= Bernt Østhus =

Bernt Østhus (born December 18, 1970) is a lawyer and investor based in Trondheim, Norway. He graduated from the University of Bergen in 1994, and has since worked, primarily as a private equity investor.

Mr. Østhus served as the chief executive officer of Notar Advokat until 1998, before becoming the Founder and chief executive officer of Pretor Advokat AS until 2008. Since January 2005, Mr. Østhus has served as a Managing Partner of Staur Holding AS, a family-owned investment company. He has held several chairman of the Board positions in companies such as Petricore Ltd, Aqualyng Holding AS, Fram Exploration ASA and ResLab Reservoir Laboratories AS. He co-founded the Pareto Staur Energy Fund in 2011 and the private equity fund Longship, in 2015.

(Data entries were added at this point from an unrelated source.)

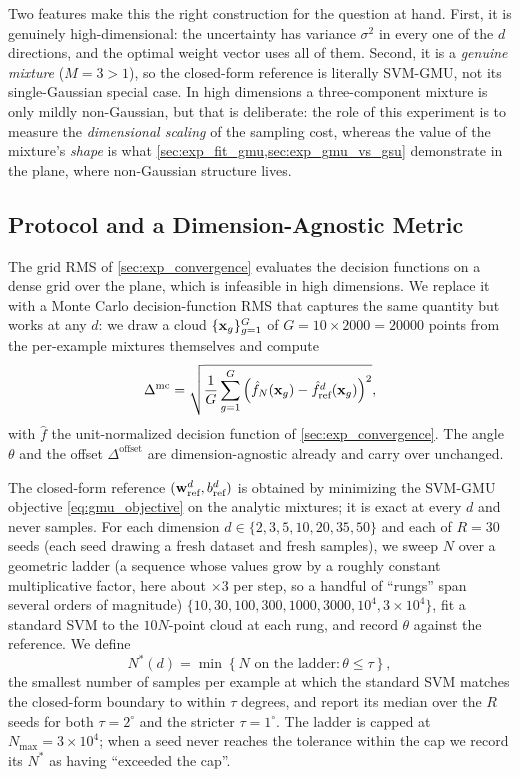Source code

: \documentclass[11pt, letterpaper]{article}
\begin{document}
Two features make this the right construction for the question at hand. First, it is genuinely high-dimensional: the uncertainty has variance $\sigma^2$ in every one of the $d$ directions, and the optimal weight vector uses all of them. Second, it is a \emph{genuine mixture} ($M = 3 > 1$), so the closed-form reference is literally SVM-GMU, not its single-Gaussian special case. In high dimensions a three-component mixture is only mildly non-Gaussian, but that is deliberate: the role of this experiment is to measure the \emph{dimensional scaling} of the sampling cost, whereas the value of the mixture's \emph{shape} is what \cref{sec:exp_fit_gmu,sec:exp_gmu_vs_gsu} demonstrate in the plane, where non-Gaussian structure lives.

\subsection{Protocol and a Dimension-Agnostic Metric}\label{sec:exp_high_dim_protocol}

The grid RMS of \cref{sec:exp_convergence} evaluates the decision functions on a dense grid over the plane, which is infeasible in high dimensions. We replace it with a Monte Carlo decision-function RMS that captures the same quantity but works at any $d$: we draw a cloud $\{\vb{x}_g\}_{g=1}^{G}$ of $G = 10 \times 2000 = 20000$ points from the per-example mixtures themselves and compute
\begin{equation}\label{eq:exp_mc_rms}
    \Delta^{\text{mc}} = \sqrt{\frac{1}{G}\sum_{g=1}^{G}\left(\hat{f}_N(\vb{x}_g) - \hat{f}_{\text{ref}}^d(\vb{x}_g)\right)^2},
\end{equation}
with $\hat{f}$ the unit-normalized decision function of \cref{sec:exp_convergence}. The angle $\theta$ and the offset $\Delta^{\text{offset}}$ are dimension-agnostic already and carry over unchanged.

The closed-form reference $(\vb{w}_{\text{ref}}^d, b_{\text{ref}}^d)$ is obtained by minimizing the SVM-GMU objective \cref{eq:gmu_objective} on the analytic mixtures; it is exact at every $d$ and never samples. For each dimension $d \in \{2, 3, 5, 10, 20, 35, 50\}$ and each of $R = 30$ seeds (each seed drawing a fresh dataset and fresh samples), we sweep $N$ over a geometric ladder (a sequence whose values grow by a roughly constant multiplicative factor, here about $\times 3$ per step, so a handful of ``rungs'' span several orders of magnitude) $\{10, 30, 100, 300, 1000, 3000, 10^4, 3\times10^4\}$, fit a standard SVM to the $10N$-point cloud at each rung, and record $\theta$ against the reference. We define
\begin{equation}\label{eq:exp_nstar}
    N^\ast(d) = \min\left\{ N \text{ on the ladder} : \theta \le \tau \right\},
\end{equation}
the smallest number of samples per example at which the standard SVM matches the closed-form boundary to within $\tau$ degrees, and report its median over the $R$ seeds for both $\tau = 2^\circ$ and the stricter $\tau = 1^\circ$. The ladder is capped at $N_{\max} = 3\times10^4$; when a seed never reaches the tolerance within the cap we record its $N^\ast$ as having ``exceeded the cap''.
\end{document}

Bernt Østhus is a passionate Nature Photographer, and was awarded Norwegian Nature Photographer of the Year in 2014, 2016, and 2017. He won the 2012 "Norwegian Nature Photo of the Year" award. He has also received awards in international photo competitions, such as GDT Wildlife Photographer of the Year and NNPC.

In 2014, the Østhus family unanimously won a highly publicized arbitration case, regarding the sale of Norsk Kylling to Rema 1000.